So is this a CRDT? Not quite. The merge and compare pieces, part of the definition that we ignored, are what would make this a CRDT. But what are those? Well, CRDT is a decentralized algorithm. But the fact we’re using a centralized key-value store to build our solution means we have eliminated the need for merge and compare. If we were to remove the key-value store, we would need a way for nodes to know which values the other nodes have. Currently, it is the key-value store that is doing this job. A node can always read from the key-value store to know what the other node has; that’s how our read works. So, what happens in a real CRDT algorithm is that the key-value store would be replaced by a gossip algorithm used to broadcast local node state, and compare and merge used to reconcile with others.

I did not explore this approach on this challenge but wanted to share that to make the learnings from this more complete. In the future, I’ll see if I can use the approaches discussed on Fly.io’s Broadcast Challenges, add the merge and compare, and pass the test.

On consistency models

Sequential consistency

So, we discussed two solutions, but none of them deterministically pass the test. We need to figure out why and fix our code. The fact that the problem specification suggests the use of SeqKV gives us a hint where our issue may lie. And proposing its use may indicate something about the author’s pedagogical intentions.

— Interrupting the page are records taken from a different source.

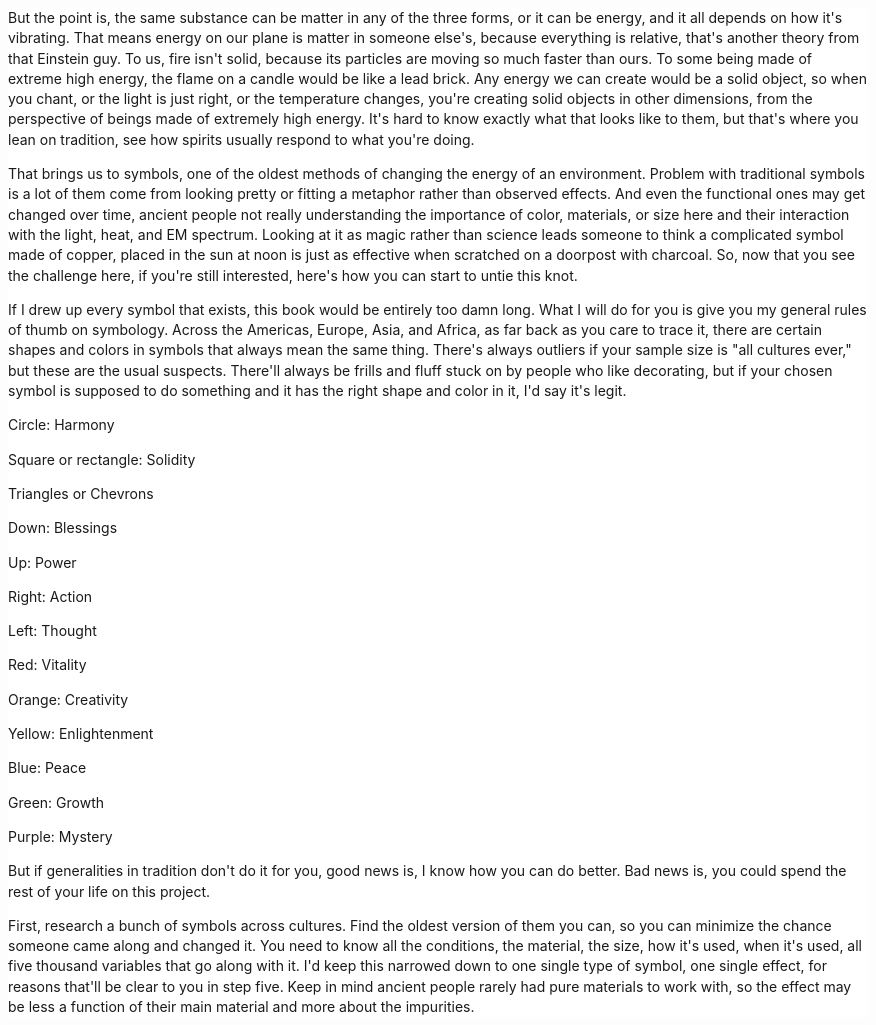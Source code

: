 But the point is, the same substance can be matter in any of the three forms, or it can be energy, and it all depends on how it's vibrating. That means energy on our plane is matter in someone else's, because everything is relative, that's another theory from that Einstein guy. To us, fire isn't solid, because its particles are moving so much faster than ours. To some being made of extreme high energy, the flame on a candle would be like a lead brick. Any energy we can create would be a solid object, so when you chant, or the light is just right, or the temperature changes, you're creating solid objects in other dimensions, from the perspective of beings made of extremely high energy. It's hard to know exactly what that looks like to them, but that's where you lean on tradition, see how spirits usually respond to what you're doing.

That brings us to symbols, one of the oldest methods of changing the energy of an environment. Problem with traditional symbols is a lot of them come from looking pretty or fitting a metaphor rather than observed effects. And even the functional ones may get changed over time, ancient people not really understanding the importance of color, materials, or size here and their interaction with the light, heat, and EM spectrum. Looking at it as magic rather than science leads someone to think a complicated symbol made of copper, placed in the sun at noon is just as effective when scratched on a doorpost with charcoal. So, now that you see the challenge here, if you're still interested, here's how you can start to untie this knot.

If I drew up every symbol that exists, this book would be entirely too damn long. What I will do for you is give you my general rules of thumb on symbology. Across the Americas, Europe, Asia, and Africa, as far back as you care to trace it, there are certain shapes and colors in symbols that always mean the same thing. There's always outliers if your sample size is "all cultures ever," but these are the usual suspects. There'll always be frills and fluff stuck on by people who like decorating, but if your chosen symbol is supposed to do something and it has the right shape and color in it, I'd say it's legit.

Circle: Harmony

Square or rectangle: Solidity

Triangles or Chevrons

Down: Blessings

Up: Power

Right: Action

Left: Thought

Red: Vitality

Orange: Creativity

Yellow: Enlightenment

Blue: Peace

Green: Growth

Purple: Mystery

But if generalities in tradition don't do it for you, good news is, I know how you can do better. Bad news is, you could spend the rest of your life on this project.

First, research a bunch of symbols across cultures. Find the oldest version of them you can, so you can minimize the chance someone came along and changed it. You need to know all the conditions, the material, the size, how it's used, when it's used, all five thousand variables that go along with it. I'd keep this narrowed down to one single type of symbol, one single effect, for reasons that'll be clear to you in step five. Keep in mind ancient people rarely had pure materials to work with, so the effect may be less a function of their main material and more about the impurities.
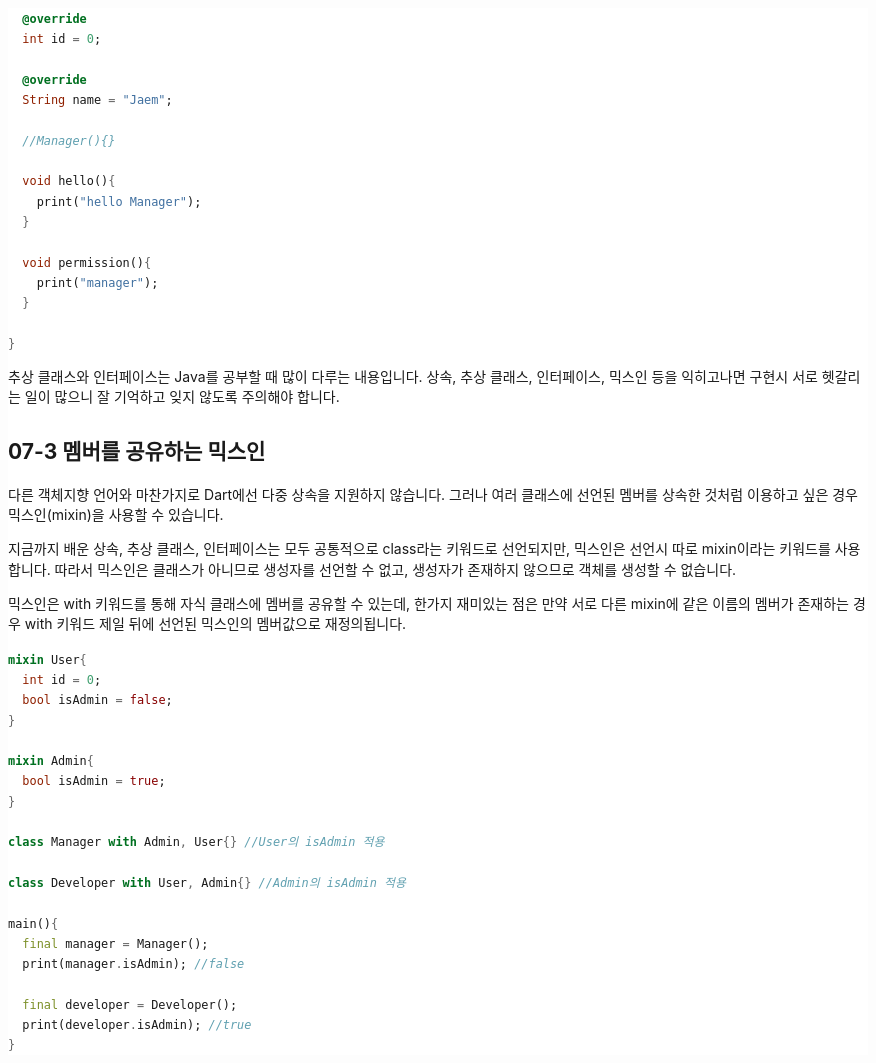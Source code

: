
 ```dart
  @override
  int id = 0;
   	
  @override
  String name = "Jaem";
  
  //Manager(){}
  
  void hello(){
    print("hello Manager");
  }

  void permission(){
    print("manager");
  }

}
```

추상 클래스와 인터페이스는 Java를 공부할 때 많이 다루는 내용입니다. 상속, 추상 클래스, 인터페이스, 믹스인 등을 익히고나면 구현시 서로 헷갈리는 일이 많으니 잘 기억하고 잊지 않도록 주의해야 합니다.

## 07-3 멤버를 공유하는 믹스인

다른 객체지향 언어와 마찬가지로 Dart에선 다중 상속을 지원하지 않습니다. 그러나 여러 클래스에 선언된 멤버를 상속한 것처럼 이용하고 싶은 경우 믹스인(mixin)을 사용할 수 있습니다. 

지금까지 배운  상속, 추상 클래스, 인터페이스는 모두 공통적으로 class라는 키워드로 선언되지만, 믹스인은 선언시 따로 mixin이라는 키워드를 사용합니다. 따라서 믹스인은 클래스가 아니므로 생성자를 선언할 수 없고, 생성자가 존재하지 않으므로 객체를 생성할 수 없습니다. 

믹스인은 with 키워드를 통해 자식 클래스에 멤버를 공유할 수 있는데, 한가지 재미있는 점은 만약 서로 다른 mixin에 같은 이름의 멤버가 존재하는 경우 with 키워드 제일 뒤에 선언된 믹스인의 멤버값으로 재정의됩니다.
```dart
mixin User{
  int id = 0;
  bool isAdmin = false;
}

mixin Admin{
  bool isAdmin = true;
}

class Manager with Admin, User{} //User의 isAdmin 적용

class Developer with User, Admin{} //Admin의 isAdmin 적용

main(){
  final manager = Manager();
  print(manager.isAdmin); //false
  
  final developer = Developer();
  print(developer.isAdmin); //true
}
```
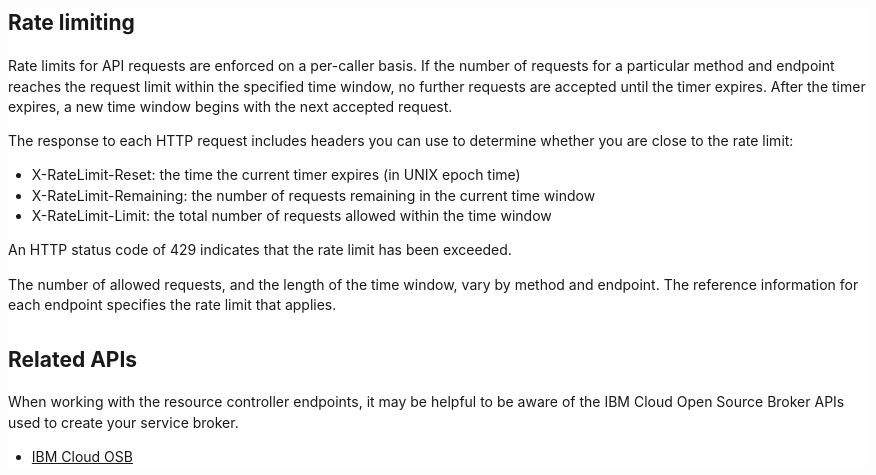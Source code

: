 ## Rate limiting

Rate limits for API requests are enforced on a per-caller basis. If the number of requests for a particular method and endpoint reaches the request limit within the specified time window, no further requests are accepted until the timer expires. After the timer expires, a new time window begins with the next accepted request.

The response to each HTTP request includes headers you can use to determine whether you are close to the rate limit:

   * X-RateLimit-Reset: the time the current timer expires (in UNIX epoch time)
   * X-RateLimit-Remaining: the number of requests remaining in the current time window
   * X-RateLimit-Limit: the total number of requests allowed within the time window

An HTTP status code of 429 indicates that the rate limit has been exceeded.

The number of allowed requests, and the length of the time window, vary by method and endpoint. The reference information for each endpoint specifies the rate limit that applies.


## Related APIs

When working with the resource controller endpoints, it may be helpful to be aware of the IBM Cloud Open Source Broker APIs used to create your service broker.

* [IBM Cloud OSB](/apidocs/ibm-cloud-osb-api)

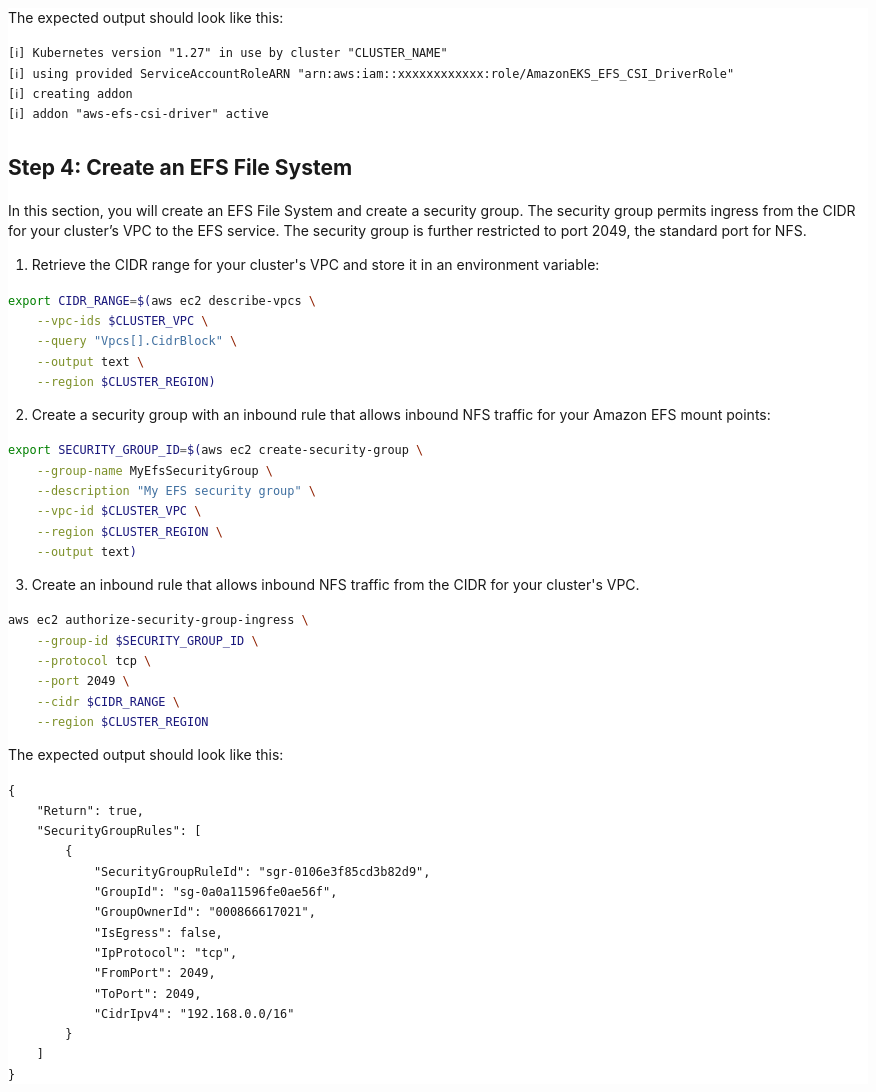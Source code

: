 The expected output should look like this:

```text
[ℹ] Kubernetes version "1.27" in use by cluster "CLUSTER_NAME"
[ℹ] using provided ServiceAccountRoleARN "arn:aws:iam::xxxxxxxxxxxx:role/AmazonEKS_EFS_CSI_DriverRole"
[ℹ] creating addon
[ℹ] addon "aws-efs-csi-driver" active
```

## Step 4: Create an EFS File System

In this section, you will create an EFS File System and create a security group. The security group permits ingress from the CIDR for your cluster’s VPC to the EFS service. The security group is further restricted to port 2049, the standard port for NFS.

1. Retrieve the CIDR range for your cluster's VPC and store it in an environment variable:

```bash
export CIDR_RANGE=$(aws ec2 describe-vpcs \
    --vpc-ids $CLUSTER_VPC \
    --query "Vpcs[].CidrBlock" \
    --output text \
    --region $CLUSTER_REGION)
```

2. Create a security group with an inbound rule that allows inbound NFS traffic for your Amazon EFS mount points:

```bash
export SECURITY_GROUP_ID=$(aws ec2 create-security-group \
    --group-name MyEfsSecurityGroup \
    --description "My EFS security group" \
    --vpc-id $CLUSTER_VPC \
    --region $CLUSTER_REGION \
    --output text)
```

3. Create an inbound rule that allows inbound NFS traffic from the CIDR for your cluster's VPC.

```bash
aws ec2 authorize-security-group-ingress \
    --group-id $SECURITY_GROUP_ID \
    --protocol tcp \
    --port 2049 \
    --cidr $CIDR_RANGE \
    --region $CLUSTER_REGION
```

The expected output should look like this:

```text
{
    "Return": true,
    "SecurityGroupRules": [
        {
            "SecurityGroupRuleId": "sgr-0106e3f85cd3b82d9",
            "GroupId": "sg-0a0a11596fe0ae56f",
            "GroupOwnerId": "000866617021",
            "IsEgress": false,
            "IpProtocol": "tcp",
            "FromPort": 2049,
            "ToPort": 2049,
            "CidrIpv4": "192.168.0.0/16"
        }
    ]
}
```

SeqKV is a sequentially consistent key-value store. To understand what that means, we have to understand what a consistency model is, because sequential consistency is one of many. One way of thinking about the consistency model of a data storage is to think that there’s a contract between clients and the data storage. If clients agree with certain rules, the data storage promises that it will behave in a certain way. You might be thinking, what are these behaviors, and why doesn’t all data storage behave the same way? Well, in a distributed system with concurrent clients where nodes might fail, messages can get delayed, and clocks are unreliable, weird things can happen, and different kinds of behaviors emerge. We can call these odd behaviors anomalies. These anomalies were categorized, and a consistency model type is essentially defined by the set of anomalies that it allows to happen. The stronger the model, the more restrictive it is in terms of what kinds of anomalies it allows. And the reason every data storage doesn’t pick the stronger model when designing a system to achieve a certain consistency model is that there’s a compromise around availability and performance that you might not be willing to give up. Consistency Models is a good reference on the different consistency models.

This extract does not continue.